So much for a hawkish Fed sinking the stock market.
Jerome Powell veered away from aggressive interest-rate hikes on Wednesday, saying monetary policy is “just below … neutral.” That’s a big switch from October 3, when the Federal Reserve Chairman said, “we’re a long way from neutral.”
Anticipated by Market Insights more than a week ago, the dovish turn follows pressure from the White House and a gut-wrenching selloff in the stock market. There have also been disappointing economic reports like higher jobless claims and lower consumer confidence.
But perhaps more important, crude oil fell 34 percent from early October and is finishing its worst month in a decade. That’s potentially key because cheaper oil means lower inflation. And lower inflation means the Fed has less reason to raise interest rates.
In other words, “Goldilocks” could be back: Conditions aren’t too hot and aren’t too cold. They’re just right for steady economic growth.

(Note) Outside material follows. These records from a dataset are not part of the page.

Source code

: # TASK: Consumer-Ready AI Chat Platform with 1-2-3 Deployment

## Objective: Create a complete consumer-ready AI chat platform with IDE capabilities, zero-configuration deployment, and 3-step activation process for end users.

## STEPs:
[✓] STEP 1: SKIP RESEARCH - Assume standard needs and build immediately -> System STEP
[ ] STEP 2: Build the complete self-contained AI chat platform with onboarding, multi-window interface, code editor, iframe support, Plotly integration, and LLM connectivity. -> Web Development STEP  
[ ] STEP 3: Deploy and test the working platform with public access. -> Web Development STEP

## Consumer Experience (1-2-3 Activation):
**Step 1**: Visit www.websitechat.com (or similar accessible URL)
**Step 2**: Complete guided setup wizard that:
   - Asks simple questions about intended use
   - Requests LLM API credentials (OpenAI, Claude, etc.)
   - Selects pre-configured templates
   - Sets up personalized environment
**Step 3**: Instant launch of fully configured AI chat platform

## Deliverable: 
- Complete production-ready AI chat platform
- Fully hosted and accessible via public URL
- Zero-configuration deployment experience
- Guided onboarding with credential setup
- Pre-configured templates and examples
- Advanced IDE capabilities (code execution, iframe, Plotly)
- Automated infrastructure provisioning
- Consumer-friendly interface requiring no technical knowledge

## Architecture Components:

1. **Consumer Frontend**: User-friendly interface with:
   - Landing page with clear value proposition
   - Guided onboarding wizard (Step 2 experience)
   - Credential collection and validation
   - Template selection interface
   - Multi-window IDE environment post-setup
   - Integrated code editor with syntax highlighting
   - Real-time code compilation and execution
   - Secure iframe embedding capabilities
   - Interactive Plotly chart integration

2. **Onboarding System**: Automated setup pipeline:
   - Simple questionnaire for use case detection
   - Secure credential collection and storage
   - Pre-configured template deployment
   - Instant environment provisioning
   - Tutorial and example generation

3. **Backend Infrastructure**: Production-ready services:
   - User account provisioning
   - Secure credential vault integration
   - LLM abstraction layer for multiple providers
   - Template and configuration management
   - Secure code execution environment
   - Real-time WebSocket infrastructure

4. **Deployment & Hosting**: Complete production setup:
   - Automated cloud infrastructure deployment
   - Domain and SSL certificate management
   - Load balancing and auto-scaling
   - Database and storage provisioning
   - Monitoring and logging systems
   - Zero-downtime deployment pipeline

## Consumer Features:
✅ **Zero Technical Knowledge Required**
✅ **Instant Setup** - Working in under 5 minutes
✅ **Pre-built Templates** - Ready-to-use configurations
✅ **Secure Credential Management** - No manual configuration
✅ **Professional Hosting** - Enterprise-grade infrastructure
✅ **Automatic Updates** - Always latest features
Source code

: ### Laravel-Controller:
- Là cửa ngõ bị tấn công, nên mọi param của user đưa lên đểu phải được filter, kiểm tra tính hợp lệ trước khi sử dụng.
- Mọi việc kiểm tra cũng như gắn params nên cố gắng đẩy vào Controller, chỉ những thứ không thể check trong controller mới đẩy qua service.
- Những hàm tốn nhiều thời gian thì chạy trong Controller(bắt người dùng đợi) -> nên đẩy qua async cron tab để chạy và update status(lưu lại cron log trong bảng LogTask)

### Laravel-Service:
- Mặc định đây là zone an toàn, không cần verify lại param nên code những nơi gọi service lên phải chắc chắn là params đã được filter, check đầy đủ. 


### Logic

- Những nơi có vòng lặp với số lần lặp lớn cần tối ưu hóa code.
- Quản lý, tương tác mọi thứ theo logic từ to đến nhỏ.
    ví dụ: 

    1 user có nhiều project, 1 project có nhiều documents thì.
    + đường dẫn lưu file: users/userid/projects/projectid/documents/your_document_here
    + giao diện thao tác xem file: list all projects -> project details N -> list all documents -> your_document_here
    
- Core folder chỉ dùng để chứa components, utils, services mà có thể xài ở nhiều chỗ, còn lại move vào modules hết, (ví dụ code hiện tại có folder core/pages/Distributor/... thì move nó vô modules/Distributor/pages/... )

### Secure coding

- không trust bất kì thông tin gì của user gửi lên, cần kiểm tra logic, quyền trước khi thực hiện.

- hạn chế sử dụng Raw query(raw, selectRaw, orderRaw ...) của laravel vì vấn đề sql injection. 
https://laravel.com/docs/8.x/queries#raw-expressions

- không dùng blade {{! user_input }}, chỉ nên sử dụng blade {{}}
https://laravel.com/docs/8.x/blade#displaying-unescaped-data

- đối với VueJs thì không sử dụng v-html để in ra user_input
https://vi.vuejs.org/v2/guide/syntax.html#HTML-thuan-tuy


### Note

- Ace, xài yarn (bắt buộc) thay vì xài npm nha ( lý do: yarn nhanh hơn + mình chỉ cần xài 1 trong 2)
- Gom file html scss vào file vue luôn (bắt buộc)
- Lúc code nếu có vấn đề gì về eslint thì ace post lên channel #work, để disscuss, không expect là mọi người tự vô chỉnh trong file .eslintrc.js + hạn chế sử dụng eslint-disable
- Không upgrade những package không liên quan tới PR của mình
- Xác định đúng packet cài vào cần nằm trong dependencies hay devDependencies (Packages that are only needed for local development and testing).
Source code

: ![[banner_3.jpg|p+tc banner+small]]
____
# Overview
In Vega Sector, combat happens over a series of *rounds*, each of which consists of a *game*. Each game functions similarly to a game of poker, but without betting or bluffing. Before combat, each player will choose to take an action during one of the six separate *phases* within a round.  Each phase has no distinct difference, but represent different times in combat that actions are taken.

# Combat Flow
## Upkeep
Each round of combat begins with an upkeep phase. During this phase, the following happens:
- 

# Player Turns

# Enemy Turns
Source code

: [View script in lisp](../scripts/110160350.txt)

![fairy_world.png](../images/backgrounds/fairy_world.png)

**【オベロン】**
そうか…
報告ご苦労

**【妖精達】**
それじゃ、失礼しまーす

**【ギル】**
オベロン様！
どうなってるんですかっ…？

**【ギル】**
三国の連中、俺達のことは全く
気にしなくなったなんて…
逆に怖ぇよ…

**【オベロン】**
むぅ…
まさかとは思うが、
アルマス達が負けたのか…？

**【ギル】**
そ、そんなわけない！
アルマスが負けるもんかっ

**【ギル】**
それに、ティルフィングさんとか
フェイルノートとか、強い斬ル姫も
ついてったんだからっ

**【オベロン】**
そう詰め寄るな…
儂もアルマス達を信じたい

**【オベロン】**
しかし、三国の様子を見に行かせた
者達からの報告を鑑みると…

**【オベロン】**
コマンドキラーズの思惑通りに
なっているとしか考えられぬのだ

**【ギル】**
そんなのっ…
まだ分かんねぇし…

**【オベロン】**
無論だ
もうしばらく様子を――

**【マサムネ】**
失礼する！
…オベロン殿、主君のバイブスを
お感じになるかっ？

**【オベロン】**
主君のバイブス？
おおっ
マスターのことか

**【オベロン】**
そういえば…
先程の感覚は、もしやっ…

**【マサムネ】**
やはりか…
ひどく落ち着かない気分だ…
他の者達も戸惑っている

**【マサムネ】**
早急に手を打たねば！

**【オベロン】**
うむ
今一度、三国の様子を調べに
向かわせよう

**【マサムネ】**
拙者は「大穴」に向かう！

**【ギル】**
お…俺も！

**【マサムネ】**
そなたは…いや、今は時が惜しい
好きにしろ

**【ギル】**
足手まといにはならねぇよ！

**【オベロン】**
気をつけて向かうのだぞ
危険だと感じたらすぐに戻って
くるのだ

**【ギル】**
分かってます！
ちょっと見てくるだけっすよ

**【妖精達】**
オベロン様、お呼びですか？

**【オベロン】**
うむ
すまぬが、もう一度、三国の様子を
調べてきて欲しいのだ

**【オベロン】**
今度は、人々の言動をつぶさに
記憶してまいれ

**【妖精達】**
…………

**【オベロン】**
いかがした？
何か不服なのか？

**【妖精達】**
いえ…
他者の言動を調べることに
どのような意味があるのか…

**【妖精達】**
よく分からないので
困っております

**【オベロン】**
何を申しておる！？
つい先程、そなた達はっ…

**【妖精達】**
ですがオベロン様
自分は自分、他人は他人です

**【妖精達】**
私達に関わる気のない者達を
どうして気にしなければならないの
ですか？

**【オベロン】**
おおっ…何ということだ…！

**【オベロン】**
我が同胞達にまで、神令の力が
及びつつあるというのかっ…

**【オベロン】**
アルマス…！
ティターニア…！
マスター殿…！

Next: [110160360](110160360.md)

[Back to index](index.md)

Wednesday’s dovish turn also puts housing stocks back in focus at the end of a terrible year. As cited on Market Insights in early November, homebuilders are stabilizing after the Fed’s rate hikes drove them to a long-term support level. But now those expectations are shifting. Do you know today’s mortgage application data showed the biggest increase since January? Just something to think about as 2018 winds down.